The Nazi state developed a particular vocabulary for the Holocaust. The vocabulary did several jobs at once. It described the operation in terms that were precise enough for the bureaucracy to function. It concealed the operation from outsiders who did not know the codes. It softened the operation for the perpetrators themselves, allowing them to do the work without ever quite naming what they were doing. The language is part of how the killing was administered. Reading the German documents of the period requires understanding what each phrase actually meant. The euphemisms were not accidental. They were deliberate.
The central euphemisms
The most-cited single phrase is Endlösung der Judenfrage, the Final Solution to the Jewish Question. The phrase appears in German government documents from 1941 onwards. It refers to the murder of all the Jews of Europe. The civil servants who used the phrase, and the SS officers who carried out the policy, knew what it meant. The deniers have over the years attempted to read the phrase as referring to forced emigration or resettlement. The argument fails on the documentary record: the phrase is used in contexts where its meaning is clear, including in Heydrich’s speech at the Wannsee Conference and in the Posen speeches Himmler delivered to senior SS officers in October 1943.
Sonderbehandlung, special treatment, was the phrase used in the camp records to mean killing on arrival. The phrase appears in tens of thousands of Auschwitz documents. A prisoner’s file marked SB had been gassed. Sonderbehandlung 14f13, a particular subcategory, referred to prisoners selected from the camps for killing under the T4 medical infrastructure. The phrase concealed nothing from the camp bureaucracy. It concealed everything from outsiders.
Aussiedlung, resettlement, was the standard term for deportation. Jews were told they were being resettled to the east for labour. The deportation cards in the Westerbork transit camp, the Drancy transit camp, the Theresienstadt transit camp, all spoke of resettlement. The destinations on the cards, where they were specified, were vague: the east, a labour reserve. The deportees boarded the trains believing what they had been told. Many figured out the truth before the trains arrived; many did not.

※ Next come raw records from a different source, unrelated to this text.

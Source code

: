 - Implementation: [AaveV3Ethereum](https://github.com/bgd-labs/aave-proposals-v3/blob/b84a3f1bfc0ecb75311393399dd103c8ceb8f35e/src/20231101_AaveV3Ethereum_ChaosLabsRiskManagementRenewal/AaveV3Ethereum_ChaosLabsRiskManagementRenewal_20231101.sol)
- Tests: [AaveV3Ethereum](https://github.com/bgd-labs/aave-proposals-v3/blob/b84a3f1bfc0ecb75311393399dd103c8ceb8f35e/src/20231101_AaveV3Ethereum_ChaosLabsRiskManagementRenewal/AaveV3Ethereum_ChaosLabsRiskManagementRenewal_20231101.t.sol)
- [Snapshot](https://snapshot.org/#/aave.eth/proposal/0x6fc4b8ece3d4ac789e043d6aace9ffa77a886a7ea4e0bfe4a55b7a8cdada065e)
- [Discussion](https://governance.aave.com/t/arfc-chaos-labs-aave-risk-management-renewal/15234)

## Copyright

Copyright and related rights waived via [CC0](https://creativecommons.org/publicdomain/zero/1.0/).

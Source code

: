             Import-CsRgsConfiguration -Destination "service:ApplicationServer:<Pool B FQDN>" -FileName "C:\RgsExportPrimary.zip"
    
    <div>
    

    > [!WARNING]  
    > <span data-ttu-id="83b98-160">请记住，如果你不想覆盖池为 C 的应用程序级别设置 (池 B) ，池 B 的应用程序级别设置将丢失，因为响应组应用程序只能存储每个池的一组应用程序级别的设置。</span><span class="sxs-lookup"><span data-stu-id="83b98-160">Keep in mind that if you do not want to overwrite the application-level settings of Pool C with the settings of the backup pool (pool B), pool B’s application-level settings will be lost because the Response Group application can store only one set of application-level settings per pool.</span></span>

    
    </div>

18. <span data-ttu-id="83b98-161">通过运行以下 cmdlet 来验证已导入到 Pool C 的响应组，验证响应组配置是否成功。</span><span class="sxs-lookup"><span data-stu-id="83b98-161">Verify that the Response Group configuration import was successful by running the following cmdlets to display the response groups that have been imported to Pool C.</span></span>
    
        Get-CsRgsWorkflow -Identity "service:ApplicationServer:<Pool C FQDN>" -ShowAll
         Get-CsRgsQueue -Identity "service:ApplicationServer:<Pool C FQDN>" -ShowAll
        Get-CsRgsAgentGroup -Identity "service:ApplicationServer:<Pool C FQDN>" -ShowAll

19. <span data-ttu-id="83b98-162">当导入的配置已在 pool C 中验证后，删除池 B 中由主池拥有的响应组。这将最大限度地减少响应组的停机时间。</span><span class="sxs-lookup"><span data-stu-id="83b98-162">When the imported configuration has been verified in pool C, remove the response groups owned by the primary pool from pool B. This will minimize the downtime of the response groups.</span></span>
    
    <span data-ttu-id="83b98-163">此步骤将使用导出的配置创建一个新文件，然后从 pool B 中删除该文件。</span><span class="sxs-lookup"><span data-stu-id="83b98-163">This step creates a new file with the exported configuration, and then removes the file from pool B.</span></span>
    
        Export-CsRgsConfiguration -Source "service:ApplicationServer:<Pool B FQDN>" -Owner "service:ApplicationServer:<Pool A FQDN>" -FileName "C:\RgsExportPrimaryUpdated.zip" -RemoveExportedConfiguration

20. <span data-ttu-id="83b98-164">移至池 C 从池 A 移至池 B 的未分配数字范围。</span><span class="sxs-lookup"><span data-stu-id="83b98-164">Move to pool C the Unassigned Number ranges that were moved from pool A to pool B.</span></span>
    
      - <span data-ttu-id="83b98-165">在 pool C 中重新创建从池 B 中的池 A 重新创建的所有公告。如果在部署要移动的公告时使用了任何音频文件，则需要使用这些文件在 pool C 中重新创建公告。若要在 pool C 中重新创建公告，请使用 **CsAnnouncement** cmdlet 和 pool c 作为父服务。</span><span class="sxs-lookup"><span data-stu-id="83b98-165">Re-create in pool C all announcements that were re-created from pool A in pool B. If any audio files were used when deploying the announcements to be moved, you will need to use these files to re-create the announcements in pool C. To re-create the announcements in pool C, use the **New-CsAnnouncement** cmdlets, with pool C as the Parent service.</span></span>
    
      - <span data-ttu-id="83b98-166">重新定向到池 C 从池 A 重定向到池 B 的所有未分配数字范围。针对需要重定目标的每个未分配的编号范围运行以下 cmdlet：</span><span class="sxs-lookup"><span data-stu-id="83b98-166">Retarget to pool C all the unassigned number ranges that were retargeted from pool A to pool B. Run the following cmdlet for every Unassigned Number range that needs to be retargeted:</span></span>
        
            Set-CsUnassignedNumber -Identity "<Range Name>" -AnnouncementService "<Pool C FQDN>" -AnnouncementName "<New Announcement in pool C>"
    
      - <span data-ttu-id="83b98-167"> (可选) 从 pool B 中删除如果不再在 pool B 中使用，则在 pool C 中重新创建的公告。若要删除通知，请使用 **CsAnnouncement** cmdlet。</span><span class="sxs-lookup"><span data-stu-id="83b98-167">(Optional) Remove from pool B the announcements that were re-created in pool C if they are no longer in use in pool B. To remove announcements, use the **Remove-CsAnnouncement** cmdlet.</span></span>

Umsiedlung, a similar term, meant the same thing in slightly different bureaucratic contexts. The Operation Reinhard correspondence used Umsiedlung consistently. Letters from Reinhard headquarters in Lublin to the Ministry of the East referred to the Umsiedlung of Jewish populations as a measured administrative task.
Evakuierung, evacuation, was used in the death march context: the SS evacuated camps to march the prisoners to other camps deeper inside the Reich. Evacuation was a more honest term than the others, in the sense that the prisoners did indeed move; but the operational reality was a march in which a large fraction of the prisoners would be killed.
Vernichtung, destruction, and Ausrottung, extermination, were the more direct terms, used in the SS internal documents and in the speeches Himmler made to closed audiences of senior SS officers. The Posen speeches of 4 and 6 October 1943 are the central case: Himmler described, to assembled senior SS officers, what they were doing as the extermination of the Jewish people, and praised them for managing to remain decent men while doing it. The recordings and transcripts of the Posen speeches survived the war. They are some of the most damning documentary evidence in the Holocaust archive.
The technical vocabulary
Beyond the headline euphemisms was a wider technical vocabulary. Selection, the choice of arrivals at the camp ramp between immediate killing and admission to labour, was a clinical word. Special action, Sonderaktion, meant a mass killing operation in a particular town. Cleansing, Säuberung, meant the killing of the Jewish population of a particular area. Deportation, Deportation, was used both for what we would now call deportation and for the deeper sense of removal. Resettlement was distinct from deportation in some contexts and synonymous in others, depending on the speaker and the audience.
Categories of person were named in the bureaucratic style. Schutzhäftling, protective custody prisoner, meant a prisoner held under the indefinite SS detention that had begun in 1933. Jude, Jew, was a legal category under the Nuremberg Laws. Mischling, half-breed, of the first or second degree, was a partial Jewish category. Geltungsjude, deemed Jew, was a particular bureaucratic subcategory of Mischling who were treated as Jews. Versippt, intermarried, was a status that affected how a person was processed in the deportation lists.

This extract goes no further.